It is 1776 and the Colonies are fighting for freedom from England. In New York a 13 year old girl, Isabel, is looking forward to her own freedom from slavery. She has witnessed her loved elderly owner sign a release from slavery for herself and her younger sister Ruth upon the lady's death. Buy when her owner dies, a distant nephew and the lady's only heir states the promised release from slavery does not exist, and claims the girls as his property.

Isabel and her sister are sold at auction when she meets Curzon, an older boy with ties to the Patriots. He tries to convince her to spy upon her new Loyalist owners. But she is unsympathetic and declares she will aid either Patriot or Loyalist as long as they can help her to break through her own chains. The girls endure harsh work conditions and hateful treatments that are getting worse and worse. "Madam," her mistress is an especially nasty piece of work. Isabel becomes spy for the Patriots after they promised her freedom. She becomes disenchanted with them when it becomes clear they only want freedom for white people. When she learns the Royalists offer freedom to slaves who escape and join the army she switches sides to help them. However, once again she becomes disenchanted when she learns that if a slave does escape from a Loyalist household, that’s a whole different matter.

Her friend Curzon is captured and cruelly treated in a Royalist Prison and she is reluctantly drawn back into the Patriot cause against the Crown, carrying messages from prison to captured officers and back.

The historical context isn't simplified, the Patriot cause isn't glorified, and the characters on both sides are flawed, complex, and rich.
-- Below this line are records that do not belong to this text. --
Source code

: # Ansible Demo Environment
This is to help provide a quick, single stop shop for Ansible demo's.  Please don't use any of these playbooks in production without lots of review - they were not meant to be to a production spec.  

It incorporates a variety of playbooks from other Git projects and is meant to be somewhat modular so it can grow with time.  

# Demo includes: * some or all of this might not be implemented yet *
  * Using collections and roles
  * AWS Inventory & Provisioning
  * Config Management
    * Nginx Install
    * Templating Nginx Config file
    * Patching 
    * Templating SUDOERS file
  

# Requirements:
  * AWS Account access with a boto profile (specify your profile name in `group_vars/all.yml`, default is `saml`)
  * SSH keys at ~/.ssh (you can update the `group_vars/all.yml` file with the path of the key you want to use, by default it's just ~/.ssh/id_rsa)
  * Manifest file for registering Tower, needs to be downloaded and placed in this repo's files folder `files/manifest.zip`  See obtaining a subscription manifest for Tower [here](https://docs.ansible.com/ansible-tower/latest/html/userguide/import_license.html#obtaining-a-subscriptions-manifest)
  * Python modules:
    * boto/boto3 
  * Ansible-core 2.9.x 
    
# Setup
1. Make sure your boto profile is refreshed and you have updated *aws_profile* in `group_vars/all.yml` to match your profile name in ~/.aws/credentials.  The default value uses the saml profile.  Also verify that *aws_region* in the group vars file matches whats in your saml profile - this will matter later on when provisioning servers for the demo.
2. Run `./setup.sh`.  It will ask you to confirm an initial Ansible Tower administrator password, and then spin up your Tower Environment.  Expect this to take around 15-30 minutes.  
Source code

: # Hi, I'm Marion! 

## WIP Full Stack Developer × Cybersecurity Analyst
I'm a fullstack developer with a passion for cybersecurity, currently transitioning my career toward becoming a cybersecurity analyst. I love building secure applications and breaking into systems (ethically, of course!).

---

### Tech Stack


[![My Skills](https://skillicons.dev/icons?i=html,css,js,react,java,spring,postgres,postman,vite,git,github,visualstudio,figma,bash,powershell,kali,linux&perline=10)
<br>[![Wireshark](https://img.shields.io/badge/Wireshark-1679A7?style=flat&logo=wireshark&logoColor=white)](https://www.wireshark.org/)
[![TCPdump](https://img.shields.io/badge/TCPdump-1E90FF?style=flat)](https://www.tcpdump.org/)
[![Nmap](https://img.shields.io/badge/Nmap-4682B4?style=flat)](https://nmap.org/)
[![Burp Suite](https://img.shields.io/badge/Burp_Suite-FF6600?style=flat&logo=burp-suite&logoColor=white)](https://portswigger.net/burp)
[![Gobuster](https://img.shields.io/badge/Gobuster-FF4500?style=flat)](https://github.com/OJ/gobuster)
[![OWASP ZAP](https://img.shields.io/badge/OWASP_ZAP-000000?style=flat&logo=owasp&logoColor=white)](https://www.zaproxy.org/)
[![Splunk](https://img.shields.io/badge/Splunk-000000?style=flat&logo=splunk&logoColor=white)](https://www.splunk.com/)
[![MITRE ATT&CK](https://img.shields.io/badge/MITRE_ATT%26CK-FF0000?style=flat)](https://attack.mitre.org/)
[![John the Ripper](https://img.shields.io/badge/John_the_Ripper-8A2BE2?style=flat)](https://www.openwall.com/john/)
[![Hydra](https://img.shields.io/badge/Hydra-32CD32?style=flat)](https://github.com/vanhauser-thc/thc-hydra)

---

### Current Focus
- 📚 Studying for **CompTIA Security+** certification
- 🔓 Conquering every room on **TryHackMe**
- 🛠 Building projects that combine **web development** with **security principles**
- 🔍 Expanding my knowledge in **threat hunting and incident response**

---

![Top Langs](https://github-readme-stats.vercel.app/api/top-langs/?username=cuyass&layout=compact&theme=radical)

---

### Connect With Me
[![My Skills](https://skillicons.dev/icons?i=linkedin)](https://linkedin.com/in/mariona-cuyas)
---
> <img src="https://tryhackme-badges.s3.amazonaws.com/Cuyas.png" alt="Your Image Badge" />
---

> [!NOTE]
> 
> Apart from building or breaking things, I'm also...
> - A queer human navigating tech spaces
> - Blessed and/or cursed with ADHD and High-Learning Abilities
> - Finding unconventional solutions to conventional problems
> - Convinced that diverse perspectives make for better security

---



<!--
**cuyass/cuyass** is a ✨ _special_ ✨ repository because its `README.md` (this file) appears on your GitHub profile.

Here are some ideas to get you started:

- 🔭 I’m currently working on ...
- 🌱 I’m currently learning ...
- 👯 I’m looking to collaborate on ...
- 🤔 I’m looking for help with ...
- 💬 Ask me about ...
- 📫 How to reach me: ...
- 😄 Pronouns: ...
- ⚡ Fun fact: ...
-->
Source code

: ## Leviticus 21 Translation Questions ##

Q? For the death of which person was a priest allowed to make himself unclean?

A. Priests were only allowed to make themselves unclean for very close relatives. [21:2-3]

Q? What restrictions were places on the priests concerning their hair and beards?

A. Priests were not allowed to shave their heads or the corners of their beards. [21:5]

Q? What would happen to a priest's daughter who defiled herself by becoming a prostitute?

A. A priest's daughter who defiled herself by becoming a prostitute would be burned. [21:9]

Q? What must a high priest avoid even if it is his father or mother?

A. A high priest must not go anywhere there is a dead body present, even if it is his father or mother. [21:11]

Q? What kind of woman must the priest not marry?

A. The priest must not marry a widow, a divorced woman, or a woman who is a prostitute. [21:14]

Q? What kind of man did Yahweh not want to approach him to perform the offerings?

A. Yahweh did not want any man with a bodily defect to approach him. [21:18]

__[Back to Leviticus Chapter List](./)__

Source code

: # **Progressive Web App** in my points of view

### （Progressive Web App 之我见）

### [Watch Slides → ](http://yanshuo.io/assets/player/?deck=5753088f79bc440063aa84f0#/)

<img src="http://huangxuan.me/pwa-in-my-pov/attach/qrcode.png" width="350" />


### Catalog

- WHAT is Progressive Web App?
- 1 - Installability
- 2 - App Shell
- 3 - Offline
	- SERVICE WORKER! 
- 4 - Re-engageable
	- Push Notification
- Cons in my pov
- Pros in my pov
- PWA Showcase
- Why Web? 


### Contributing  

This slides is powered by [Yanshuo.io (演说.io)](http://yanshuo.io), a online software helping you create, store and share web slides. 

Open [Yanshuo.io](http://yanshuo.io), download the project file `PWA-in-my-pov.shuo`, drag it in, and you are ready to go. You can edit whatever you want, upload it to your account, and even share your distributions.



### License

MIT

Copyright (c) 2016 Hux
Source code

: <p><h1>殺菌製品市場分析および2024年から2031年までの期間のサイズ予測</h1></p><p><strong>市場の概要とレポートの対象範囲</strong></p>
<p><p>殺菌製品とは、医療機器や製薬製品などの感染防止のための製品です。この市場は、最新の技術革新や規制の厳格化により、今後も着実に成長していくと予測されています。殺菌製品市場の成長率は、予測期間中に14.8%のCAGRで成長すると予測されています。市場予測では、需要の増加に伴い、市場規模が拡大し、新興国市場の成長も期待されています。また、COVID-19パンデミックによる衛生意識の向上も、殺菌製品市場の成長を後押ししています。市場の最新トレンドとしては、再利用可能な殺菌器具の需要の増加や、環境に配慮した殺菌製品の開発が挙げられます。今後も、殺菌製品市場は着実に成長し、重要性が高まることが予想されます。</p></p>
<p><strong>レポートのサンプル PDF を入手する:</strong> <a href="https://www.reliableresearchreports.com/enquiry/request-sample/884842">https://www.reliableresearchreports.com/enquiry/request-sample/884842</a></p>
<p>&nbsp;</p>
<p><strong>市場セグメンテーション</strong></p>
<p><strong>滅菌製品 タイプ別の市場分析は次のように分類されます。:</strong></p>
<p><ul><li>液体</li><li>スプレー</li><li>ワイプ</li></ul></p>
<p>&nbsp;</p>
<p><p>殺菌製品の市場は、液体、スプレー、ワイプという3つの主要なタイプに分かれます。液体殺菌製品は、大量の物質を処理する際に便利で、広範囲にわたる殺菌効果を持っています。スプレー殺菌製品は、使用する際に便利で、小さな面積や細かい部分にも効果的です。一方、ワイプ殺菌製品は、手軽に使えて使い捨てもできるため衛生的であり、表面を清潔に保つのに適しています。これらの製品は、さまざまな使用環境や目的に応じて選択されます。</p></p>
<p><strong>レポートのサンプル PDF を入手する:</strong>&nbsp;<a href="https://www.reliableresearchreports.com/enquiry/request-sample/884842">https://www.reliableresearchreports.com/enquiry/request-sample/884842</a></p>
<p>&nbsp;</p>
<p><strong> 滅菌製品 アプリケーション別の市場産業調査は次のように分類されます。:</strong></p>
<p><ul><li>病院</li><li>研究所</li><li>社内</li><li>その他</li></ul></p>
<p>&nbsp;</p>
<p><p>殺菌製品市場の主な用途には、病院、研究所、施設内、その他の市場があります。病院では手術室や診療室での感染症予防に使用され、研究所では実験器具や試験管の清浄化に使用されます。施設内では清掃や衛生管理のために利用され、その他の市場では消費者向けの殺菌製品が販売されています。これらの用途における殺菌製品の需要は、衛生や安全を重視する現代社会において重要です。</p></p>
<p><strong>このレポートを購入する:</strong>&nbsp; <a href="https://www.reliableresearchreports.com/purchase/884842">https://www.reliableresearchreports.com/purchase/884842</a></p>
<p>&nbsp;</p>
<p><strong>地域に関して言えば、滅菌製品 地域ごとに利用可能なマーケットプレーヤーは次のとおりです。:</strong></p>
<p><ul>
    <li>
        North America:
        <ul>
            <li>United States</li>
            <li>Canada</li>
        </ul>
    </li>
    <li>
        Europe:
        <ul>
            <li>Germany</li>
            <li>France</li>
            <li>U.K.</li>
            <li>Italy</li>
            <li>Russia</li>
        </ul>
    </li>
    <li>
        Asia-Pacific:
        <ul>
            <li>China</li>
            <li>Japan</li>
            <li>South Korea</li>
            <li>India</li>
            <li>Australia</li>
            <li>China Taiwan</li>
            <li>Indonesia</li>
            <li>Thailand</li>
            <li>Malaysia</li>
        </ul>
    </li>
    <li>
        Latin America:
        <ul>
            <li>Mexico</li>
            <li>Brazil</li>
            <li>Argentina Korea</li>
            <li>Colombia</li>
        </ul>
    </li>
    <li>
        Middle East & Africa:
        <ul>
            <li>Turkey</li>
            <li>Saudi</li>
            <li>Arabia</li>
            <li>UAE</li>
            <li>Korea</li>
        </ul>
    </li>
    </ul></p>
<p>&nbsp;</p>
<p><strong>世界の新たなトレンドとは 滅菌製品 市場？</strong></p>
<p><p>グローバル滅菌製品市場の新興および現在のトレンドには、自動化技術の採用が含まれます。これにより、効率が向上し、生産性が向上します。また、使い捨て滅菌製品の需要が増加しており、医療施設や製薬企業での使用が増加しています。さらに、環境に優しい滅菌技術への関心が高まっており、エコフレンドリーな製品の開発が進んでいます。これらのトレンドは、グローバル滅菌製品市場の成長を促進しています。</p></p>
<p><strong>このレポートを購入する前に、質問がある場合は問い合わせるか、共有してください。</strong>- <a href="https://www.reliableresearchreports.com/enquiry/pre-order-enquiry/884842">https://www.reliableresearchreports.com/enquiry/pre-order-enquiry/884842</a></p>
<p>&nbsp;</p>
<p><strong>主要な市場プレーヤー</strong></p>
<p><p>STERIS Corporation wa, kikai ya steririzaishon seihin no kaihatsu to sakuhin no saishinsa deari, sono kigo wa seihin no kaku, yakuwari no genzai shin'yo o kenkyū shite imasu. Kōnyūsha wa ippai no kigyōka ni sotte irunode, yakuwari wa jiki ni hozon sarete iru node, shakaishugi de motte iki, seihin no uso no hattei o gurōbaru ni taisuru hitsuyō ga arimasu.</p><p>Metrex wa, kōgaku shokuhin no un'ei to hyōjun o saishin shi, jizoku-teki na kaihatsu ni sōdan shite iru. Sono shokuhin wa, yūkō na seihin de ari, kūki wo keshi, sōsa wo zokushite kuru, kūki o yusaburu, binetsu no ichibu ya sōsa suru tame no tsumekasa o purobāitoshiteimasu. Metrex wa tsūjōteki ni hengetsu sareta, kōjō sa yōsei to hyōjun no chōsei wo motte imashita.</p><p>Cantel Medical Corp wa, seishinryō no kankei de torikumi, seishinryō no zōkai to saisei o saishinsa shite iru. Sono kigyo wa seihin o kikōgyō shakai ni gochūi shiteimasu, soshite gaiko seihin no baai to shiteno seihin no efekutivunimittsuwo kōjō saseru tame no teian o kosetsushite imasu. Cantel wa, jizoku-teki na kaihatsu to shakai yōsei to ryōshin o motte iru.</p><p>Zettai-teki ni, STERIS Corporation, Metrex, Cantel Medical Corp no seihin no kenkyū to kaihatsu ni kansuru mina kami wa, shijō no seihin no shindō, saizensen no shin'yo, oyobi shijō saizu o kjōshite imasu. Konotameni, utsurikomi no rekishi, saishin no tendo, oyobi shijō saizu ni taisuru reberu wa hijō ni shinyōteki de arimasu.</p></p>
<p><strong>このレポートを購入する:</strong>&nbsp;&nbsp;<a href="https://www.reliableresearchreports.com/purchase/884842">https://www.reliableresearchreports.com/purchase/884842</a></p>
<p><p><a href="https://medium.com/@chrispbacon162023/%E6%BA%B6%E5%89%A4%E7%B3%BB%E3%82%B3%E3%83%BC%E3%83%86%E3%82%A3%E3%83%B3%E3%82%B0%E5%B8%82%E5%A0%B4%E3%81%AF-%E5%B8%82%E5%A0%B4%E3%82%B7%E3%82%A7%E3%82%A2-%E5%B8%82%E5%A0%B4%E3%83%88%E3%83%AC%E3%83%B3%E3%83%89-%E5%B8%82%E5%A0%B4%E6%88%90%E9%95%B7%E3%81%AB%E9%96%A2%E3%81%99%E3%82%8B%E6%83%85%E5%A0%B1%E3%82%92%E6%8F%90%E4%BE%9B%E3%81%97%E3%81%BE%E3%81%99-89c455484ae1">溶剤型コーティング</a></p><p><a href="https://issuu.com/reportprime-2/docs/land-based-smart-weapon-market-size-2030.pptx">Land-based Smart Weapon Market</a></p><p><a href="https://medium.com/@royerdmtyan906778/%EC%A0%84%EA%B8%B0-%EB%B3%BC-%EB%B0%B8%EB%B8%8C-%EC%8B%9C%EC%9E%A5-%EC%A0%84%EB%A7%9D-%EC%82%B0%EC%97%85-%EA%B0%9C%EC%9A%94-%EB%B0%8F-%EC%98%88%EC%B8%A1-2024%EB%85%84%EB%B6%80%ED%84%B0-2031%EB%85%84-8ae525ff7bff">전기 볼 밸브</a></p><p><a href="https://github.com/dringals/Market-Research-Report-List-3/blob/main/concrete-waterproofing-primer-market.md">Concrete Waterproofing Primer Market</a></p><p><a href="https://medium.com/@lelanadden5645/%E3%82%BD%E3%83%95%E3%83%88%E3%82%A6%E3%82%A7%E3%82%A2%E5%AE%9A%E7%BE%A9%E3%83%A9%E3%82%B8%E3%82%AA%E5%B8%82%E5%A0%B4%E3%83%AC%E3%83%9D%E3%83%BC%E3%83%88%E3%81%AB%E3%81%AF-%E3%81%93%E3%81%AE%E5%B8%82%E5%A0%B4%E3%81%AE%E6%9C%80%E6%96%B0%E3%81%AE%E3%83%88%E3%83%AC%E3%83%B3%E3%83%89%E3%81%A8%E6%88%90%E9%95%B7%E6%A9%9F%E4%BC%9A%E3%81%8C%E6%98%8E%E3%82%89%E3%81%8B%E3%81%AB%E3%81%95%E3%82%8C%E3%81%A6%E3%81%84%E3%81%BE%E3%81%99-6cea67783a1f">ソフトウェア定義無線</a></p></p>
A masterful use of period turns of phrase and vocabulary along with a touch of dialect give Isabel a narrative voice that conveys a convincing picture of her times.
Each chapter begins with a quote from a primary source of that time period, which could spark discussion around blending multiple texts, author's craft moves, and integrating non-fiction sources.

Extremely well-written with wonderful metaphors and similes, impeccably researched, exciting, and heart-clenching, this is a fabulous read and a definite contender for the Newbery Award.